The neighborhood’s original developers were William H. Conkling, John C. Pierik and Loren Wheeler.  Conkling’s father, William J. Conkling, owned the property , which he had purchased 40 years before from Dr. William Wallace (Abraham Lincoln’s brother-in-law).  The elder Conkling also financed the development of Hawthorne Place, giving his son, Pierik and Wallace a budget of $39,000 to lay out streets and install improvements. .

Advertisements started appearing in local newspapers, stressing how modern and new Hawthorne Place would be and calling the development “the finest residence property  ever offered in Springfield.” The neighborhood also was given a literary theme: Hawthorne Place is named after the author Nathaniel Hawthorne, and the three north-south streets after John Greenleaf Whittier, James Russell Lowell and Oliver Wendell Holmes.

Streets were paved during the summer of 1902, streetcars began a regular route into Hawthorne Place that October, and the first house in the subdivision, owned by Edward Paine, was completed in November.
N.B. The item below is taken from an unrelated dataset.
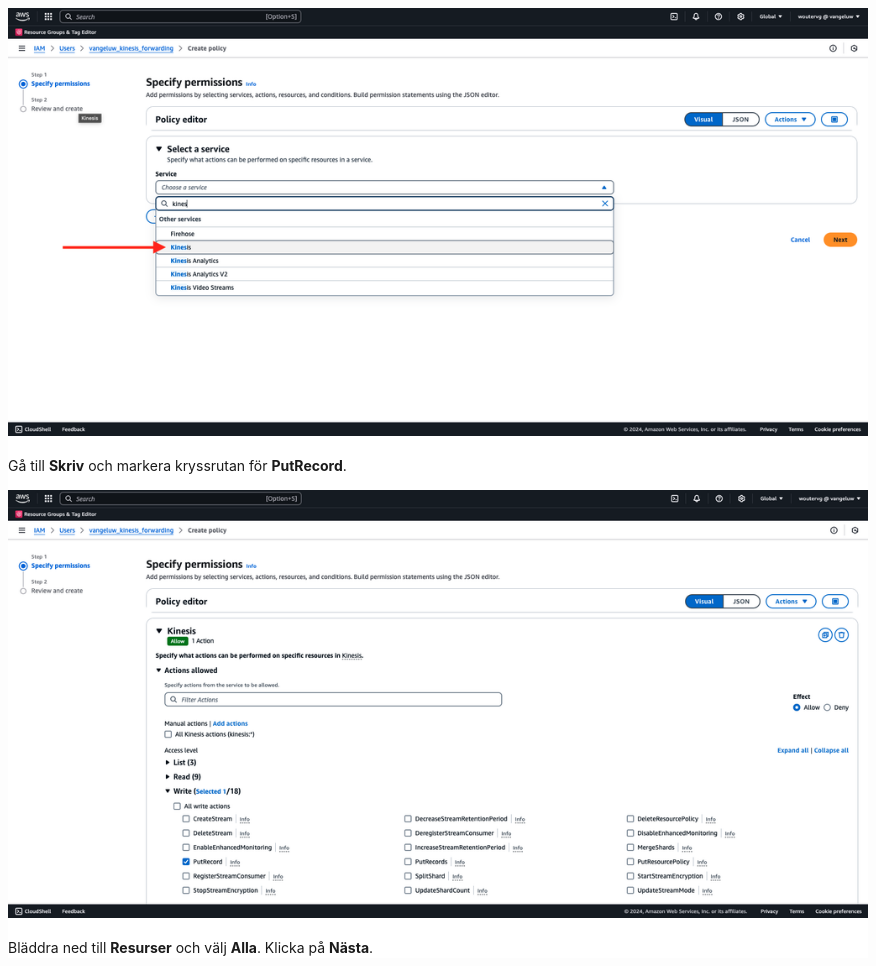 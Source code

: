 ![ETL](./images/pol2.png)

Gå till **Skriv** och markera kryssrutan för **PutRecord**.

![ETL](./images/pol3.png)

Bläddra ned till **Resurser** och välj **Alla**. Klicka på **Nästa**.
An Illinois State Register article put the construction cost of the home at $3,200; building lots in Hawthorne Place cost $16.50 to $25 per front foot, depending on location.

One of the unwritten rules of Hawthorne Place, however, was that no African American residents were allowed to own property in the neighborhood.  When William Florville Jr. — whose father had been Abraham Lincoln’s barber and friend — purchased Paine’s property at 1405 Lowell Ave. in 1907,  it created “a small sensation,”  Roberta Senechal de la Roche wrote in In Lincoln’s Shadow: The 1908 Race Riot in Springfield, Illinois.

“The developers were outraged when they discovered the transaction, but they had no choice but to buy the property back from Florville, at a substantially higher price,” Senechal de la Roche wrote.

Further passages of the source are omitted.